> _WHAT YOU HAVE TO DO_: Return the data below exactly, but only from the line containing "### Logs, Traces, and Metrics" through the line containing "[Prettier](https://prettier.io/)", with both of those lines included.

* * * * * * *

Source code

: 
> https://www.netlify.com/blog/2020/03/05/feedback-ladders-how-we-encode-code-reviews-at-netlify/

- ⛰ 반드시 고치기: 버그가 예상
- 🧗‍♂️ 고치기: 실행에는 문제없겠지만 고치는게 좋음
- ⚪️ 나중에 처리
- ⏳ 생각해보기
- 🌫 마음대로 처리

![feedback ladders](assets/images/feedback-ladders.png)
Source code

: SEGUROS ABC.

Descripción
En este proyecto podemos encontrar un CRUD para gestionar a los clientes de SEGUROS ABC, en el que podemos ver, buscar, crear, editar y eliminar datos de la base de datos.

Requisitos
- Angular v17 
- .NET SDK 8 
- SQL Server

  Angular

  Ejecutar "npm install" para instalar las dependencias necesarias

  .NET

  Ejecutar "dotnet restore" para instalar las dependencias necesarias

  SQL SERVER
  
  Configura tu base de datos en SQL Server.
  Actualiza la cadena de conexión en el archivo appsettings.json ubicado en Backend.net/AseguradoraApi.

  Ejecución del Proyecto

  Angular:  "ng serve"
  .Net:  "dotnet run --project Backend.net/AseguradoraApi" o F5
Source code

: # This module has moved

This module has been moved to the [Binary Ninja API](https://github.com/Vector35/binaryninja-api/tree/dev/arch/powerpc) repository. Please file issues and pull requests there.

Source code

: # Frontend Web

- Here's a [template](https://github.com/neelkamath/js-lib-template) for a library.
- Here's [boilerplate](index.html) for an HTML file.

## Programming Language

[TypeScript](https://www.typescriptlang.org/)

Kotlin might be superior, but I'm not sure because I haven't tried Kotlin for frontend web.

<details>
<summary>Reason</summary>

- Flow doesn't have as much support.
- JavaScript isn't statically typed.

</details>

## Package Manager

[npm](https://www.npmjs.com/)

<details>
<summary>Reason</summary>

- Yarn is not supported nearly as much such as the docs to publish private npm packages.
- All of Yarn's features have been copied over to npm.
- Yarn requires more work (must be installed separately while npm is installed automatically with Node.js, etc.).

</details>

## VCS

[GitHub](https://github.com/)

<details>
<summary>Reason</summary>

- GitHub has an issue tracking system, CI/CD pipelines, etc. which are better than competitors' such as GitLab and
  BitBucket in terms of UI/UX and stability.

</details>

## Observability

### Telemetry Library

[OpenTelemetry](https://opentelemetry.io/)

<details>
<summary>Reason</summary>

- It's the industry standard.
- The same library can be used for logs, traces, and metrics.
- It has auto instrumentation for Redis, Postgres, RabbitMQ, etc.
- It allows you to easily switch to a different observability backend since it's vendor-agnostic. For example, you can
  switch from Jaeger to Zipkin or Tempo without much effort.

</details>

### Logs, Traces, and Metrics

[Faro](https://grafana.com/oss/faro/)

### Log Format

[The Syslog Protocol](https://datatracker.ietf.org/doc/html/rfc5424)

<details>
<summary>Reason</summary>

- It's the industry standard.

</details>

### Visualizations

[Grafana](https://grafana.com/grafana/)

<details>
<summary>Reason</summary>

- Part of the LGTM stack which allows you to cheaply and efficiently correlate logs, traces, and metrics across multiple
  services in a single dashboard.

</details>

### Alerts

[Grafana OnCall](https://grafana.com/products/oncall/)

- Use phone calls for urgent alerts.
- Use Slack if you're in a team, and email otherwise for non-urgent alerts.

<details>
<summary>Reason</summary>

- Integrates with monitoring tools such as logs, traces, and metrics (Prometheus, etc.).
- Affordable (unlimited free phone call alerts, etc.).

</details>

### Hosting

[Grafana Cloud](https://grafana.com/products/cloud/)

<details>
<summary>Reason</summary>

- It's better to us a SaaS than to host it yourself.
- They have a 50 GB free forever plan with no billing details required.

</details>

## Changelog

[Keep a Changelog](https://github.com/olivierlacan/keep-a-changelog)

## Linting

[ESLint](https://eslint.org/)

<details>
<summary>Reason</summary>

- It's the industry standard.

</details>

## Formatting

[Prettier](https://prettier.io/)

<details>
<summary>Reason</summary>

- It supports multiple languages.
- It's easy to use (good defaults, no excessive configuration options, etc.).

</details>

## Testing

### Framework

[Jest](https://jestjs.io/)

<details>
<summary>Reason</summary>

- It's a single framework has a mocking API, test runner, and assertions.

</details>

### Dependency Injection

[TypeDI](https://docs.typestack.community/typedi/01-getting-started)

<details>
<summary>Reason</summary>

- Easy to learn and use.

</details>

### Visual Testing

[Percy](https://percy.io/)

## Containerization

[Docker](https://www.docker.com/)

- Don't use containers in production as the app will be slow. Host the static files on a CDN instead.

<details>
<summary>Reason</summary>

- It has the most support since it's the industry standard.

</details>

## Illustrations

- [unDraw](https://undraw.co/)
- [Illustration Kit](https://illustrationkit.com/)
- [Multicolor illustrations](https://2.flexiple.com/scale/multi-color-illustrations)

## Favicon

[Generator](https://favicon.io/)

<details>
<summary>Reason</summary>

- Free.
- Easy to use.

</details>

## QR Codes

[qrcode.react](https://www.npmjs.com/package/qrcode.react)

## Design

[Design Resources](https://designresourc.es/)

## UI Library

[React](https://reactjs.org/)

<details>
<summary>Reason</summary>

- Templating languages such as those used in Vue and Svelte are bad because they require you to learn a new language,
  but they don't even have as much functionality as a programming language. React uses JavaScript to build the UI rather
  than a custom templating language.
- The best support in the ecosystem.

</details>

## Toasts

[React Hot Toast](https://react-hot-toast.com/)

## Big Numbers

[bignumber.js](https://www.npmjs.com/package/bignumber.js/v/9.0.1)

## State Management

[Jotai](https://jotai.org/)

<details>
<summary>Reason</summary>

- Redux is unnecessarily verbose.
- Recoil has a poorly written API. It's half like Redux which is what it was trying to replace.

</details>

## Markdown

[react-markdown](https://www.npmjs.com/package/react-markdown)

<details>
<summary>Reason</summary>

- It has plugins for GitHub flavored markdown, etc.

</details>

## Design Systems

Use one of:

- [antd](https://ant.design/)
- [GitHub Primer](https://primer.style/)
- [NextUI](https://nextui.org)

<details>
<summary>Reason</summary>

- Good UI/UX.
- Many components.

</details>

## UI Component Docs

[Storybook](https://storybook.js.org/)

* * * * * * *

> _TASK RESULT_:
### Logs, Traces, and Metrics

[Faro](https://grafana.com/oss/faro/)

### Log Format

[The Syslog Protocol](https://datatracker.ietf.org/doc/html/rfc5424)

<details>
<summary>Reason</summary>

- It's the industry standard.

</details>

### Visualizations

[Grafana](https://grafana.com/grafana/)

<details>
<summary>Reason</summary>

- Part of the LGTM stack which allows you to cheaply and efficiently correlate logs, traces, and metrics across multiple
  services in a single dashboard.

</details>

### Alerts

[Grafana OnCall](https://grafana.com/products/oncall/)

- Use phone calls for urgent alerts.
- Use Slack if you're in a team, and email otherwise for non-urgent alerts.

<details>
<summary>Reason</summary>

- Integrates with monitoring tools such as logs, traces, and metrics (Prometheus, etc.).
- Affordable (unlimited free phone call alerts, etc.).

</details>

### Hosting

[Grafana Cloud](https://grafana.com/products/cloud/)

<details>
<summary>Reason</summary>

- It's better to us a SaaS than to host it yourself.
- They have a 50 GB free forever plan with no billing details required.

</details>

## Changelog

[Keep a Changelog](https://github.com/olivierlacan/keep-a-changelog)

## Linting

[ESLint](https://eslint.org/)

<details>
<summary>Reason</summary>

- It's the industry standard.

</details>

## Formatting

[Prettier](https://prettier.io/)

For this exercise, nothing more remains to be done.